Exercise brief | The copy you give must match the lines from the top of the data through the line containing "basis of this" exactly, and it must hold no pictures.

***** Entries provided

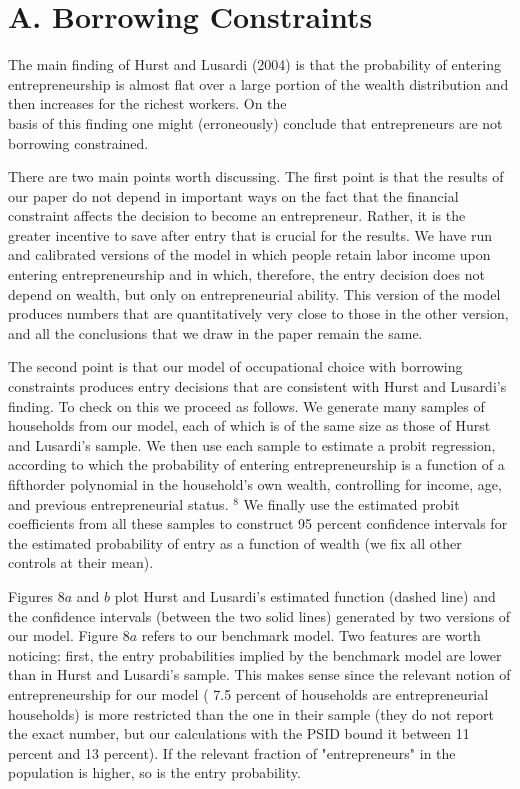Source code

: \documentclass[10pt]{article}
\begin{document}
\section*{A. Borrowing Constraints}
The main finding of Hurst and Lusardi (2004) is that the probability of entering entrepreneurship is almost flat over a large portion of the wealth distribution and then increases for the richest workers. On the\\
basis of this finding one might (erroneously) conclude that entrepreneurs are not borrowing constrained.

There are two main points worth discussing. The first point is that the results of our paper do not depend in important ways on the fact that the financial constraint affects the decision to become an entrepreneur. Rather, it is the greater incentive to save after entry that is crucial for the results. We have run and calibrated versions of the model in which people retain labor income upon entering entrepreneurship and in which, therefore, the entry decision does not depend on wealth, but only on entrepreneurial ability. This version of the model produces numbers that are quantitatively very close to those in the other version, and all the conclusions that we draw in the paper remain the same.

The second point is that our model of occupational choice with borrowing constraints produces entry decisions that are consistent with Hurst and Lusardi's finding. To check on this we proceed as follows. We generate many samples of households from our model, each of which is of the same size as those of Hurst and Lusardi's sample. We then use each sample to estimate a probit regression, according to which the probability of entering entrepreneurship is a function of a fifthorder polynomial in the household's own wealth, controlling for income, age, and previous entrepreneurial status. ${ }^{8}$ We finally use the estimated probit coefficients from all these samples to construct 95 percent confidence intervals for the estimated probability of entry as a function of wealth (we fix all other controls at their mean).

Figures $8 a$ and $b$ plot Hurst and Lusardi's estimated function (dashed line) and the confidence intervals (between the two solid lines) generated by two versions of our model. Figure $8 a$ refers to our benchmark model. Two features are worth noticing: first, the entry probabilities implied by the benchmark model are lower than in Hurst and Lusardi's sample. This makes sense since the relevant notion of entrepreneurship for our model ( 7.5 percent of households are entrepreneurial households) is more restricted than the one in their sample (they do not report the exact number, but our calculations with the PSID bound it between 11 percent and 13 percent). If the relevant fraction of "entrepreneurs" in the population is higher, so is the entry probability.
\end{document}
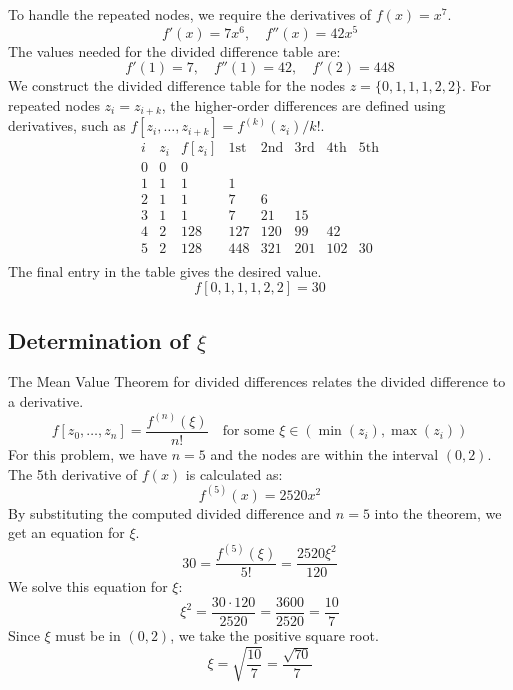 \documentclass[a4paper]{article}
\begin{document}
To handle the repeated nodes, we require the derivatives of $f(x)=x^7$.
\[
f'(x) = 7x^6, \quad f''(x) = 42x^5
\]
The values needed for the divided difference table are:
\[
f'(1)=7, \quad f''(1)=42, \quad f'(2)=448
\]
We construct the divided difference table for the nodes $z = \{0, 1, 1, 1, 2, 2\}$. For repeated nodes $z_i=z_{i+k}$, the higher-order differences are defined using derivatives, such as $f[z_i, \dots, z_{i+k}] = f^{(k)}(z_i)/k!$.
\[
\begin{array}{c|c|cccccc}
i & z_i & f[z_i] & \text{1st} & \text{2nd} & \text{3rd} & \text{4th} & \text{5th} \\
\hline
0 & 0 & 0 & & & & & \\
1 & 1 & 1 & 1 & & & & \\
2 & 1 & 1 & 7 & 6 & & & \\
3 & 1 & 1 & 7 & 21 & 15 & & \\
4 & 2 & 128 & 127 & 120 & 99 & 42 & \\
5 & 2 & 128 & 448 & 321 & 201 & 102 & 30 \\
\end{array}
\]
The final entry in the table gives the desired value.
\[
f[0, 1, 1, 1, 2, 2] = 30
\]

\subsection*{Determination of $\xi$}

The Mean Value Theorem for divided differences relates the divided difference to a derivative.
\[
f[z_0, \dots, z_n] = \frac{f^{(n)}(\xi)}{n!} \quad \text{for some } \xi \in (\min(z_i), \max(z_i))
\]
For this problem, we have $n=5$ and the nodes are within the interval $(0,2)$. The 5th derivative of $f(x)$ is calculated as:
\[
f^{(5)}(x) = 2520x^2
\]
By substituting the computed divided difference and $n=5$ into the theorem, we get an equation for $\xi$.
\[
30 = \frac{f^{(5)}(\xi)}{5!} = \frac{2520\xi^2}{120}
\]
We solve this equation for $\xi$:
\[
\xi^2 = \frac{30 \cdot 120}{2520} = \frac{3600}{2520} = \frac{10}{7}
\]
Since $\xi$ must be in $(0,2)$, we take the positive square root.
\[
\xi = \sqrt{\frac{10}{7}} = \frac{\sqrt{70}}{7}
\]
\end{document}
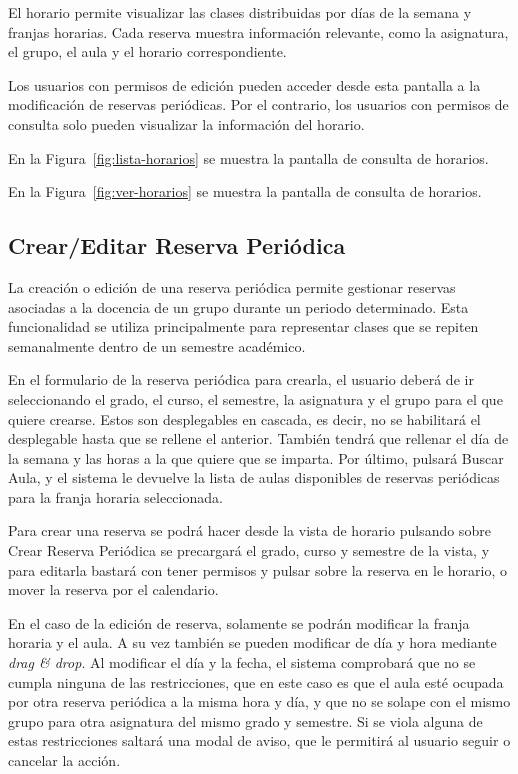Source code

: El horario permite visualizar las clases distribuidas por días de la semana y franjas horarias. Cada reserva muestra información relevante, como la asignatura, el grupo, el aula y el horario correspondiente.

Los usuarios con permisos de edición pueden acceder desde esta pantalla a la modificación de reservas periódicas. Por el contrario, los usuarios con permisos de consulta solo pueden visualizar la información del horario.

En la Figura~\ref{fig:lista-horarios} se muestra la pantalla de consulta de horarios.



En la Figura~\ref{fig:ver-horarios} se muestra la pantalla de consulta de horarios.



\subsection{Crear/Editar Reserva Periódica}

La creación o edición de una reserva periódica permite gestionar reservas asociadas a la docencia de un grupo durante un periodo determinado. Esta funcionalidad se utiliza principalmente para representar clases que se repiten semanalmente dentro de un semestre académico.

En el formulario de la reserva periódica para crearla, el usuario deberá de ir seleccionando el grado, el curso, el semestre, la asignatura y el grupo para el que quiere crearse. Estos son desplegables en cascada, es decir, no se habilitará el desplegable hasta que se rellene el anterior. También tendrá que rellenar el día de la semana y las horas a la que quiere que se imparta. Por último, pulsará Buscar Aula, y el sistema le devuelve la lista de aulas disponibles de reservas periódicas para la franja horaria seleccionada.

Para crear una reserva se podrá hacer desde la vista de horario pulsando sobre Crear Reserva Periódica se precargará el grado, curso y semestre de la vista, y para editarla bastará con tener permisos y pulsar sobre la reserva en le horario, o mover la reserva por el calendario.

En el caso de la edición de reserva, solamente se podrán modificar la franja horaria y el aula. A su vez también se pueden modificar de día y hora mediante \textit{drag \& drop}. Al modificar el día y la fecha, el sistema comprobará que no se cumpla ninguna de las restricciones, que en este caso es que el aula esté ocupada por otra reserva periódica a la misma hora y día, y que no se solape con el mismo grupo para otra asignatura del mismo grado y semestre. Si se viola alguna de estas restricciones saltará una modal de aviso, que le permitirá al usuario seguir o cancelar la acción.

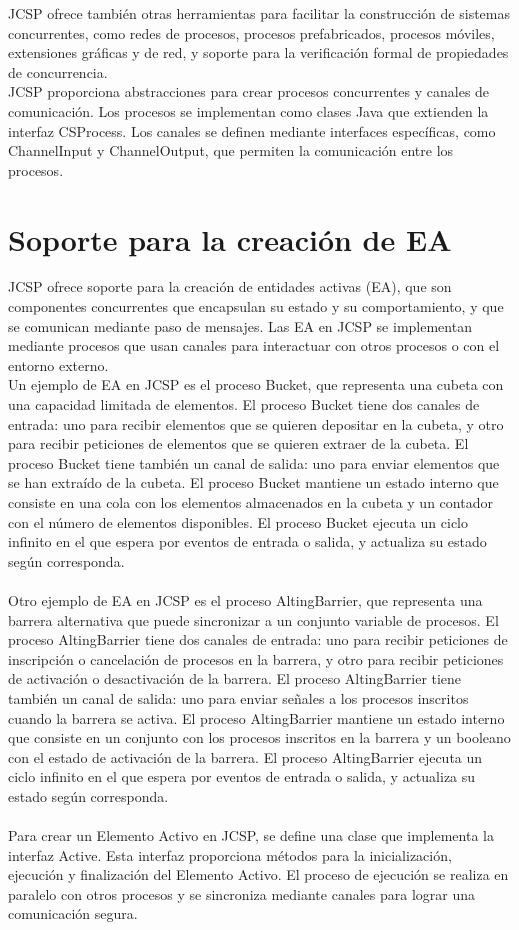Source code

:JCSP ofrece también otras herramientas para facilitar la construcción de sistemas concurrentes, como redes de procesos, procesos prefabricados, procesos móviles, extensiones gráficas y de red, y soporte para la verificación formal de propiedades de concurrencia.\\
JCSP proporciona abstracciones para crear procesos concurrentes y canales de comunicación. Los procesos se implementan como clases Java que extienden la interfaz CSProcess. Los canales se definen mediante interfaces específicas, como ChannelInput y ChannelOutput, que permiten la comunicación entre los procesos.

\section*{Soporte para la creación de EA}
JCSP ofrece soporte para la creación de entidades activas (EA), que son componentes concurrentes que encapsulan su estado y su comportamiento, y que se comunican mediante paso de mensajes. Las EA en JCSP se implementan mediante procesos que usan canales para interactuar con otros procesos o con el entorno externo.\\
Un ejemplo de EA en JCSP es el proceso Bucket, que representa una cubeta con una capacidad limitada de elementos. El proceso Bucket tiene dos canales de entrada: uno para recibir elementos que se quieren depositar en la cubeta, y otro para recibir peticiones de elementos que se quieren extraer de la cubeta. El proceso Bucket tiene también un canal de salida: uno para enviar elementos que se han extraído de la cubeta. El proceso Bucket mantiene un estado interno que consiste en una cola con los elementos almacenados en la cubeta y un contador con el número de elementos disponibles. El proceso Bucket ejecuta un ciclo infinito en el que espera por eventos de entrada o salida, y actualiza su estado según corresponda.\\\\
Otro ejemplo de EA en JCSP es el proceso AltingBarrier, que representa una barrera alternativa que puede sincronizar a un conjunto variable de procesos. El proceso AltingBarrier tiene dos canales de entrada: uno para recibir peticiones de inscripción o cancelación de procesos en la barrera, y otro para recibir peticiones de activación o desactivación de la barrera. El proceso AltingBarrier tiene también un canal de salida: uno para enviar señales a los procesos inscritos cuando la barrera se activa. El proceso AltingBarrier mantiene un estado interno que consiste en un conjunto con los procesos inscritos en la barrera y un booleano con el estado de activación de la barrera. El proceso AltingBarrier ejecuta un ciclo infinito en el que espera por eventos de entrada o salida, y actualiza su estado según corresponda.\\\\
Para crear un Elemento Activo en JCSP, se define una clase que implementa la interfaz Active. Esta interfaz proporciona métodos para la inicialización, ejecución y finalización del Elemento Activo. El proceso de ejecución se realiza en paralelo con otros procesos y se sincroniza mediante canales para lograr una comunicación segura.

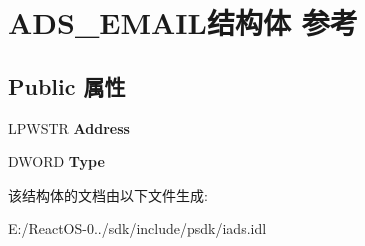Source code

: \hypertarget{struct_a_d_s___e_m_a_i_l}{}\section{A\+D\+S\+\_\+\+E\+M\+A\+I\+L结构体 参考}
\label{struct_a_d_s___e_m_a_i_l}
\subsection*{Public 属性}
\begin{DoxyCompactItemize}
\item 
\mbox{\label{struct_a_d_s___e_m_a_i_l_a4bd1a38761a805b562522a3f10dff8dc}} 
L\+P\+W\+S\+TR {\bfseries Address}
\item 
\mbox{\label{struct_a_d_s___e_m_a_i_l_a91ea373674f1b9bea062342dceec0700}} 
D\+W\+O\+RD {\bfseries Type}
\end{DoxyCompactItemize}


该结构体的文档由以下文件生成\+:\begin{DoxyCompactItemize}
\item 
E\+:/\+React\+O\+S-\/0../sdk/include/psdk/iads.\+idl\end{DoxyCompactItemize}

**********

Your solution |
Source code

: \documentclass[10pt]{article}
\begin{document}
\section*{A. Borrowing Constraints}
The main finding of Hurst and Lusardi (2004) is that the probability of entering entrepreneurship is almost flat over a large portion of the wealth distribution and then increases for the richest workers. On the\\
basis of this finding one might (erroneously) conclude that entrepreneurs are not borrowing constrained.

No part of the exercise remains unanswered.